* _INPUT FOR THIS TASK_:
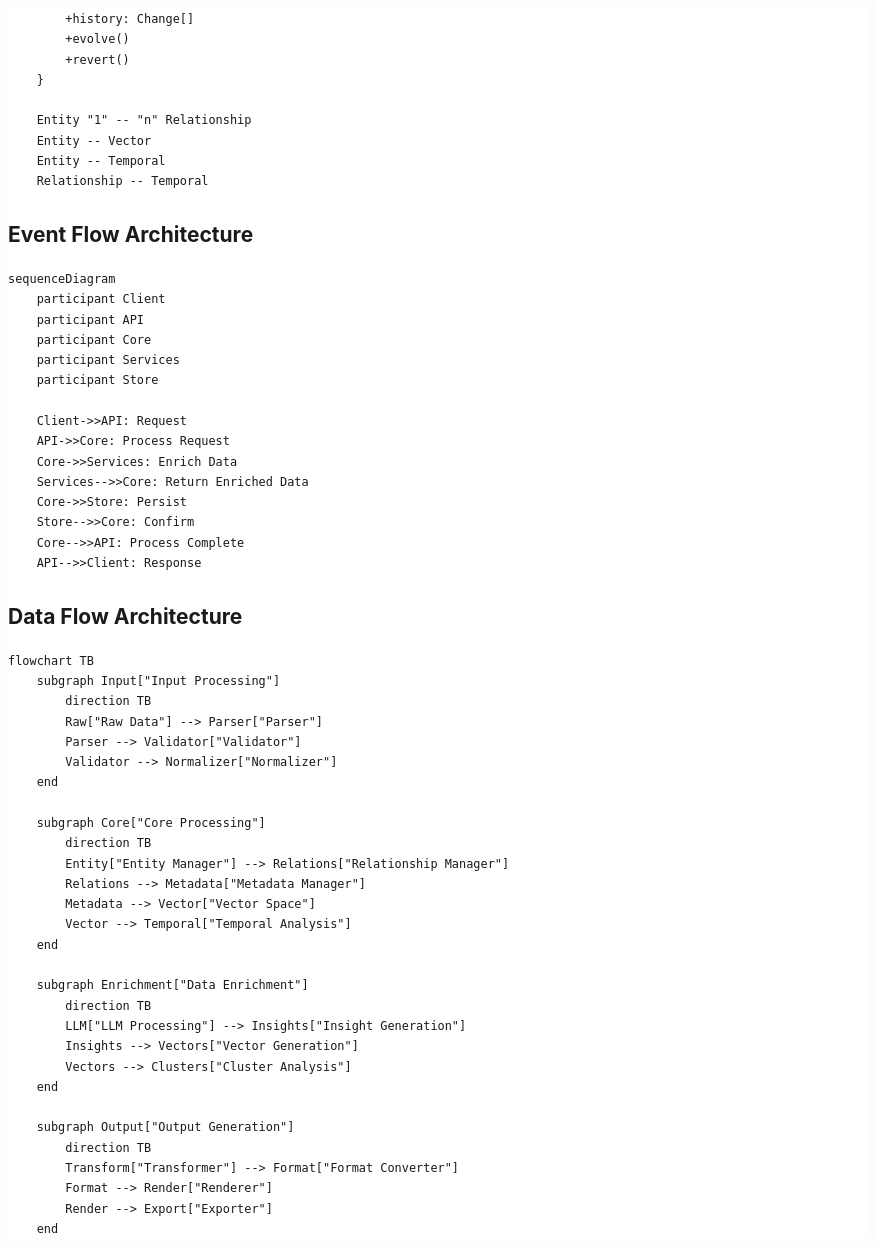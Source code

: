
 ```mermaid
        +history: Change[]
        +evolve()
        +revert()
    }

    Entity "1" -- "n" Relationship
    Entity -- Vector
    Entity -- Temporal
    Relationship -- Temporal
```

## Event Flow Architecture

```mermaid
sequenceDiagram
    participant Client
    participant API
    participant Core
    participant Services
    participant Store

    Client->>API: Request
    API->>Core: Process Request
    Core->>Services: Enrich Data
    Services-->>Core: Return Enriched Data
    Core->>Store: Persist
    Store-->>Core: Confirm
    Core-->>API: Process Complete
    API-->>Client: Response
```

## Data Flow Architecture

```mermaid
flowchart TB
    subgraph Input["Input Processing"]
        direction TB
        Raw["Raw Data"] --> Parser["Parser"]
        Parser --> Validator["Validator"]
        Validator --> Normalizer["Normalizer"]
    end

    subgraph Core["Core Processing"]
        direction TB
        Entity["Entity Manager"] --> Relations["Relationship Manager"]
        Relations --> Metadata["Metadata Manager"]
        Metadata --> Vector["Vector Space"]
        Vector --> Temporal["Temporal Analysis"]
    end

    subgraph Enrichment["Data Enrichment"]
        direction TB
        LLM["LLM Processing"] --> Insights["Insight Generation"]
        Insights --> Vectors["Vector Generation"]
        Vectors --> Clusters["Cluster Analysis"]
    end

    subgraph Output["Output Generation"]
        direction TB
        Transform["Transformer"] --> Format["Format Converter"]
        Format --> Render["Renderer"]
        Render --> Export["Exporter"]
    end
```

* _WHAT TO WORK ON_:
Nothing but the text of the listing should be set down, exactly, with the pictures left behind.

* _EXERCISE ANSWER_:
Source code

:
 ```mermaid
        +history: Change[]
        +evolve()
        +revert()
    }

    Entity "1" -- "n" Relationship
    Entity -- Vector
    Entity -- Temporal
    Relationship -- Temporal
```

## Event Flow Architecture

```mermaid
sequenceDiagram
    participant Client
    participant API
    participant Core
    participant Services
    participant Store

    Client->>API: Request
    API->>Core: Process Request
    Core->>Services: Enrich Data
    Services-->>Core: Return Enriched Data
    Core->>Store: Persist
    Store-->>Core: Confirm
    Core-->>API: Process Complete
    API-->>Client: Response
```

## Data Flow Architecture

```mermaid
flowchart TB
    subgraph Input["Input Processing"]
        direction TB
        Raw["Raw Data"] --> Parser["Parser"]
        Parser --> Validator["Validator"]
        Validator --> Normalizer["Normalizer"]
    end

    subgraph Core["Core Processing"]
        direction TB
        Entity["Entity Manager"] --> Relations["Relationship Manager"]
        Relations --> Metadata["Metadata Manager"]
        Metadata --> Vector["Vector Space"]
        Vector --> Temporal["Temporal Analysis"]
    end

    subgraph Enrichment["Data Enrichment"]
        direction TB
        LLM["LLM Processing"] --> Insights["Insight Generation"]
        Insights --> Vectors["Vector Generation"]
        Vectors --> Clusters["Cluster Analysis"]
    end

    subgraph Output["Output Generation"]
        direction TB
        Transform["Transformer"] --> Format["Format Converter"]
        Format --> Render["Renderer"]
        Render --> Export["Exporter"]
    end
```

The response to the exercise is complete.